--- Records supplied ---
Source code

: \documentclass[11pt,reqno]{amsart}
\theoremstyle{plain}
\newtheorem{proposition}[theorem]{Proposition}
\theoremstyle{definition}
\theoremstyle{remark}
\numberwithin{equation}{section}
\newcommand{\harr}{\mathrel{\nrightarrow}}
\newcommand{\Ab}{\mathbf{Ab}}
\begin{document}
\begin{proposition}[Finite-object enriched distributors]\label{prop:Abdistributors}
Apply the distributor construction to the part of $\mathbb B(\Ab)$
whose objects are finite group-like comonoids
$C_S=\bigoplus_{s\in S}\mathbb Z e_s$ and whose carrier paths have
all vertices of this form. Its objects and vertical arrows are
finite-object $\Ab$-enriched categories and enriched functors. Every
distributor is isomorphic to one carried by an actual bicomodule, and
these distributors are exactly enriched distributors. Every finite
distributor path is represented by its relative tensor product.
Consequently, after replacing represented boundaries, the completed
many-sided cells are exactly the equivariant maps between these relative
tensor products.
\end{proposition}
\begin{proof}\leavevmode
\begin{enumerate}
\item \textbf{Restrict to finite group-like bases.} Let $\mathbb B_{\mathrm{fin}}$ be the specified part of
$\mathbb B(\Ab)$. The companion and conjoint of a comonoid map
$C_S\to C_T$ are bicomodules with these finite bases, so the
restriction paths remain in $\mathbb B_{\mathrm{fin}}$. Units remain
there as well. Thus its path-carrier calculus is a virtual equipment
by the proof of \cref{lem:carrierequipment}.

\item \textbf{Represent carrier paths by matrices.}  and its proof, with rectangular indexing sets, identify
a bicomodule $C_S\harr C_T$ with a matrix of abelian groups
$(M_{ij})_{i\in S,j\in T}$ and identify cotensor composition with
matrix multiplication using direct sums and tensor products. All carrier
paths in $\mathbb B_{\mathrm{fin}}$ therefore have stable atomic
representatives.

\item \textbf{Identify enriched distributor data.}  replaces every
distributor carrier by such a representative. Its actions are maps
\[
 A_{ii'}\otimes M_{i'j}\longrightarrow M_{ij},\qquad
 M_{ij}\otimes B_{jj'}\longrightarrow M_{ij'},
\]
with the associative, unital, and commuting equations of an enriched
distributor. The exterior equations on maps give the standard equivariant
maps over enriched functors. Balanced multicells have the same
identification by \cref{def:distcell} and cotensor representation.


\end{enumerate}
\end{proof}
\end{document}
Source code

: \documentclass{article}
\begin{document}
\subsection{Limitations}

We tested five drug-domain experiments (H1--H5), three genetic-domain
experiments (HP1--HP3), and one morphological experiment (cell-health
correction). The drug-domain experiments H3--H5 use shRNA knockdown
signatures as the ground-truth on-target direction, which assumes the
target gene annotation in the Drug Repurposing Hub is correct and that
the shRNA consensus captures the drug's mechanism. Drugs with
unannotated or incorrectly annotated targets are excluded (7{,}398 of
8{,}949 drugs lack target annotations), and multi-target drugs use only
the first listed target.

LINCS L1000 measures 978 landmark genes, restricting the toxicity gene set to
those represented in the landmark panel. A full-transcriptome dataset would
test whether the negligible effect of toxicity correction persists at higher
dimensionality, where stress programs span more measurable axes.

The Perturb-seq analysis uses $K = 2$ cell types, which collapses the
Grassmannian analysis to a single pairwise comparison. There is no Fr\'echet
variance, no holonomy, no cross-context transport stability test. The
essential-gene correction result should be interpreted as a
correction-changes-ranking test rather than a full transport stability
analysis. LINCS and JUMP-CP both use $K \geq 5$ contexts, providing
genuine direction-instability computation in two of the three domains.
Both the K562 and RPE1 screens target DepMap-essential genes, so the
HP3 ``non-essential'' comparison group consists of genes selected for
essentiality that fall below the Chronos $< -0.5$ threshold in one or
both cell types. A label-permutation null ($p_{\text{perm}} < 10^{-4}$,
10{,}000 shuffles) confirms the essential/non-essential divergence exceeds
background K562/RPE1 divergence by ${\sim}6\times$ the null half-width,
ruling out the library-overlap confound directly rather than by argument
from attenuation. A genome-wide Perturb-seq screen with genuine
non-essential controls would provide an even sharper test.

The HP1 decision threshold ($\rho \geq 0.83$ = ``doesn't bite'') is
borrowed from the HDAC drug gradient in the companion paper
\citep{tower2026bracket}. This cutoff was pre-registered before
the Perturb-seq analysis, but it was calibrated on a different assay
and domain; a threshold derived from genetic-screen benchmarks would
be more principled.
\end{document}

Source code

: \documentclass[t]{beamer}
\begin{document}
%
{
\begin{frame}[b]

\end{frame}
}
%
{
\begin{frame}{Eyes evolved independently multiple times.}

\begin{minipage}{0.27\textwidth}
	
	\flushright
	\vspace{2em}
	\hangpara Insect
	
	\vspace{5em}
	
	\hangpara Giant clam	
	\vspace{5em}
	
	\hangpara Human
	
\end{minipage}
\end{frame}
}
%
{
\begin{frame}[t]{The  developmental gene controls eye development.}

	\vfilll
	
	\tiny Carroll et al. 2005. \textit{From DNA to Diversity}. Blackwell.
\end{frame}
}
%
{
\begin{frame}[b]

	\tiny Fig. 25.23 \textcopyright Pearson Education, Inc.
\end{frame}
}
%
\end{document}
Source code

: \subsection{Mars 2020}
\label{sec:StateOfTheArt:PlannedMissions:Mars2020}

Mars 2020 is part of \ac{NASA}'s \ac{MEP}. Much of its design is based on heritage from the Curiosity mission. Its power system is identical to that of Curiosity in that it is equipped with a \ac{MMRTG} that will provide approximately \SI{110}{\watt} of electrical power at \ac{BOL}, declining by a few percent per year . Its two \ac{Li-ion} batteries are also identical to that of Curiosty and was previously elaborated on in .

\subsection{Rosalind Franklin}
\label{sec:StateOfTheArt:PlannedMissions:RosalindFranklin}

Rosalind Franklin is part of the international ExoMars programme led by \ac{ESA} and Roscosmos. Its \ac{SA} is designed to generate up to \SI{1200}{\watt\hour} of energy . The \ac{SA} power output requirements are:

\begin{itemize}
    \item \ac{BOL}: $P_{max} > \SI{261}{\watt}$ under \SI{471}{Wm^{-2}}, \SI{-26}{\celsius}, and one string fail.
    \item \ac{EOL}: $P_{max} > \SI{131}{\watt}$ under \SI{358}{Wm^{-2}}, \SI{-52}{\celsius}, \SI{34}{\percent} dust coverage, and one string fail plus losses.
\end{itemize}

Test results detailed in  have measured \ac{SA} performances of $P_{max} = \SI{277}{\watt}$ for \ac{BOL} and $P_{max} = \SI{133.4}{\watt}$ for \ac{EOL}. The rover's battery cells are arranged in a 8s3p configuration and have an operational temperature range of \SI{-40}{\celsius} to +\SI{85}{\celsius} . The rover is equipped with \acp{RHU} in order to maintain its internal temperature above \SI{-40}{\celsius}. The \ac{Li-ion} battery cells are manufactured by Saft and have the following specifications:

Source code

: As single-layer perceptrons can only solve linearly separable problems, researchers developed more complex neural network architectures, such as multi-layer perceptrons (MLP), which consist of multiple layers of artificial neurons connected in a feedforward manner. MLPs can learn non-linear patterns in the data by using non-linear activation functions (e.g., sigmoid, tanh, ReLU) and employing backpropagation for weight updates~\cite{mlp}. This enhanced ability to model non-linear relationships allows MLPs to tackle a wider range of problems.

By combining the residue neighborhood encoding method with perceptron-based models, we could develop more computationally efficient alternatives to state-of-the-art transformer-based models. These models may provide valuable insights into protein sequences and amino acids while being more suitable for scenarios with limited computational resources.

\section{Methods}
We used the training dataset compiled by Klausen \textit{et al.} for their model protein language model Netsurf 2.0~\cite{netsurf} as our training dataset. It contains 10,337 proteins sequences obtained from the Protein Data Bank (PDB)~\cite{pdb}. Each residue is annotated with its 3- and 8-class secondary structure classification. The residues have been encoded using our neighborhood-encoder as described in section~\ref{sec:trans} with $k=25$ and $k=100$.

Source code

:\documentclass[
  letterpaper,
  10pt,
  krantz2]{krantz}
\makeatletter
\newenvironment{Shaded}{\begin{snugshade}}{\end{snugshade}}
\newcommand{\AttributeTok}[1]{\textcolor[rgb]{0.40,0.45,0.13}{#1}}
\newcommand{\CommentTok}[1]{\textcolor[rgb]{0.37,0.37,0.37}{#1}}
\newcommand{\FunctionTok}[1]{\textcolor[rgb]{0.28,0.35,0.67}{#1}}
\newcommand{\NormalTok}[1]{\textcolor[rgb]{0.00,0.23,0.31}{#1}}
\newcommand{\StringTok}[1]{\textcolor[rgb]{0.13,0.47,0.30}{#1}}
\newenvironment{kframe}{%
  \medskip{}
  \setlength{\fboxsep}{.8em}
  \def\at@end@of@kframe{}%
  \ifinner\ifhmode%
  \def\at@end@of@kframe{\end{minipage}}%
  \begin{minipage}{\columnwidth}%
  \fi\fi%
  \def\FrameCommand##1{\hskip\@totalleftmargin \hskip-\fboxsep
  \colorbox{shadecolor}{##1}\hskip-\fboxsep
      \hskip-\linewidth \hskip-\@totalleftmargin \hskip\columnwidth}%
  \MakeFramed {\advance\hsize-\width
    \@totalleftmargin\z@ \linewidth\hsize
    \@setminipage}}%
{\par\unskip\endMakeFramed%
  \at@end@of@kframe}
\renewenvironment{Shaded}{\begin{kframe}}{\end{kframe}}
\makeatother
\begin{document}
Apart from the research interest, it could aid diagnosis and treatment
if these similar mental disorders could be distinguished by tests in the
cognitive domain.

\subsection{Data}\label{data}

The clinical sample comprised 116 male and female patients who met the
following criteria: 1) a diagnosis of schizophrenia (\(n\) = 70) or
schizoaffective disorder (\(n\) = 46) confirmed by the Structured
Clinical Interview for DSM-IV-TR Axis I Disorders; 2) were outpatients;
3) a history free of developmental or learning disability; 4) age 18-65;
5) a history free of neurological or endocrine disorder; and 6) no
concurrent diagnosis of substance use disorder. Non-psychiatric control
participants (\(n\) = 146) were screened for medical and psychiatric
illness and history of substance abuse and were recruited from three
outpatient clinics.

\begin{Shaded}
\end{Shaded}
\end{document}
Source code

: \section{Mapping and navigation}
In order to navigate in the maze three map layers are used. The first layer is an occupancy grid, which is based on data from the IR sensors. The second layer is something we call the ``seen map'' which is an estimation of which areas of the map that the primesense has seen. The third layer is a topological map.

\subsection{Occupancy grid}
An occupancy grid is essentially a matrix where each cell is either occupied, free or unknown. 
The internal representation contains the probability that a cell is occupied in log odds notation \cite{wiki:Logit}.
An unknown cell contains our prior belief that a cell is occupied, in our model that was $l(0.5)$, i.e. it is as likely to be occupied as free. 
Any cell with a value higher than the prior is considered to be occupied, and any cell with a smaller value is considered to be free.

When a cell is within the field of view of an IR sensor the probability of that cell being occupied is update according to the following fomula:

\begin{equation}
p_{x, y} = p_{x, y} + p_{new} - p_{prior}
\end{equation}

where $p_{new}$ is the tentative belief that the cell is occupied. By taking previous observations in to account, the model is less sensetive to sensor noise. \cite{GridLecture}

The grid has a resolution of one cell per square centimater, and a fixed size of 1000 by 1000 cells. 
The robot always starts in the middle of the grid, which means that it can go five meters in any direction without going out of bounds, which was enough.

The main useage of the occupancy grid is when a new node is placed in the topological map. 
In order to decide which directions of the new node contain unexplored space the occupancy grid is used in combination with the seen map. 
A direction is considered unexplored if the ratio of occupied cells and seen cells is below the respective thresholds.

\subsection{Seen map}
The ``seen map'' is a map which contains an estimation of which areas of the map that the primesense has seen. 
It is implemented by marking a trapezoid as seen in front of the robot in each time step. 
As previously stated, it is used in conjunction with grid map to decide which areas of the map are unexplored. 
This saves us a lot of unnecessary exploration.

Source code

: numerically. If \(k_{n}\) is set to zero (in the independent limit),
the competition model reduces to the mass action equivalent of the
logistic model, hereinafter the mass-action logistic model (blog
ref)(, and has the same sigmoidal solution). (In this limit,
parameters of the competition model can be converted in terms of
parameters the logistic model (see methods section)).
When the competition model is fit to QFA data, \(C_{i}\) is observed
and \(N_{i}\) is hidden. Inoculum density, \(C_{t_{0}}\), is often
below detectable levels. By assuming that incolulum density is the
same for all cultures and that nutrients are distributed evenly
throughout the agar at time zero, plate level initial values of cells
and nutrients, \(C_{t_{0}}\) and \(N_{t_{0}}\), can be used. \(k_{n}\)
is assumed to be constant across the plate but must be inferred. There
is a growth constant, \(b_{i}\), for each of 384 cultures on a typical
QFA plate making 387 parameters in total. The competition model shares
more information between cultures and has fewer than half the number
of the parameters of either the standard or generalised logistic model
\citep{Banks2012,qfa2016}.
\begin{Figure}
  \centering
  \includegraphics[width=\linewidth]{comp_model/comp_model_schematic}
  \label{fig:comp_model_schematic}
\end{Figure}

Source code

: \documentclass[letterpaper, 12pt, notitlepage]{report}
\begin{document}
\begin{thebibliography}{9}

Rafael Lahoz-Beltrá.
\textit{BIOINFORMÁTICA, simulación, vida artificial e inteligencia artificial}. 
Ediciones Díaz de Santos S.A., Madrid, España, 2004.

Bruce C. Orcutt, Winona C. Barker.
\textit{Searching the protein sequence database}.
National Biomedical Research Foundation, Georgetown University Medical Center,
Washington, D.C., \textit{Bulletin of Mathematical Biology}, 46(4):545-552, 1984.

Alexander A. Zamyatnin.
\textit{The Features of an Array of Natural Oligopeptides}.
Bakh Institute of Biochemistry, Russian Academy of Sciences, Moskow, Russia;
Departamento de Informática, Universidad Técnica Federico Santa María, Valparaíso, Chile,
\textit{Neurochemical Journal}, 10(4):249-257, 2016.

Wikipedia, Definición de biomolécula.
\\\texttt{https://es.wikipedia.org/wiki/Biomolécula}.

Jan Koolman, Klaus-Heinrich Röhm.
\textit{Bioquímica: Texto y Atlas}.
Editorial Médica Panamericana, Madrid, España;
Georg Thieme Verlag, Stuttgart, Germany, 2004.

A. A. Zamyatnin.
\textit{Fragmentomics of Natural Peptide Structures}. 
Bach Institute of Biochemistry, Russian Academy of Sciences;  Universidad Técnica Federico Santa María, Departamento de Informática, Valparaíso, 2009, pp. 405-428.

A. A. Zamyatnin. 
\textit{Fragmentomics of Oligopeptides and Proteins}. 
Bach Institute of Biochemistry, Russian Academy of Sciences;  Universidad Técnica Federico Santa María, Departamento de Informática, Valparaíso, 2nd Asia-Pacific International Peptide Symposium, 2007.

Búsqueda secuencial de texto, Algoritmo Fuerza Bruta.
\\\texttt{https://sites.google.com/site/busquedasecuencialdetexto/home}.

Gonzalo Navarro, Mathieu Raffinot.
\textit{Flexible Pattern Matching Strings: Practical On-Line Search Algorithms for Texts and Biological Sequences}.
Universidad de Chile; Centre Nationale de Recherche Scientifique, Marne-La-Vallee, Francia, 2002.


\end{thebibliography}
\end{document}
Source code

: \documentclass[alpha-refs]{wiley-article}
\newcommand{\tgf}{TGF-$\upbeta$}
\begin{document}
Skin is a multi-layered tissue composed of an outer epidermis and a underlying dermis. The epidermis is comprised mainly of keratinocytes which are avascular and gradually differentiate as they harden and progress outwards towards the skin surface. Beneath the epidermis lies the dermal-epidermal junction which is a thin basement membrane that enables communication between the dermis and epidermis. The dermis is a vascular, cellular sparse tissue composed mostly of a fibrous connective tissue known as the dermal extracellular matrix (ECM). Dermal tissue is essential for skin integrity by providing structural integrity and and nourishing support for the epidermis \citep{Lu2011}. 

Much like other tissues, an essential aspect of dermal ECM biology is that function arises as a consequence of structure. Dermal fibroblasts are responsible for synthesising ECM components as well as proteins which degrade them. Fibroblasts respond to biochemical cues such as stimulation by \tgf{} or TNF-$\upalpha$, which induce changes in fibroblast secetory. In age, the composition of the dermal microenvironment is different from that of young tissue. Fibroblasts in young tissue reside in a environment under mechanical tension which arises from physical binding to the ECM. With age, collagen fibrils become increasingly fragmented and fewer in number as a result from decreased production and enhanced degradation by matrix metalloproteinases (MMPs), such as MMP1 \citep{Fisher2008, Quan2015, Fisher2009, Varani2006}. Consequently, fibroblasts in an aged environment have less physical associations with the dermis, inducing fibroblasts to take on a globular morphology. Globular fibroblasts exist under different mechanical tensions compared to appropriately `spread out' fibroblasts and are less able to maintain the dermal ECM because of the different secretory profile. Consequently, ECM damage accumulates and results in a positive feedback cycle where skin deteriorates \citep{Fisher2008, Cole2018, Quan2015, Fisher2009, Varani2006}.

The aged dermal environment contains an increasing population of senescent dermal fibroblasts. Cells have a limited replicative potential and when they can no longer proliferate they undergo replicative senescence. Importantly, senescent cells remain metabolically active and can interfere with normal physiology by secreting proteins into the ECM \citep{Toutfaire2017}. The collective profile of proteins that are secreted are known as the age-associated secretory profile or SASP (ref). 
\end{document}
---
Your assignment:
Collect every line from the records above that contains the word "thebibliography".

Finished exercise:
\begin{thebibliography}{9}
\end{thebibliography}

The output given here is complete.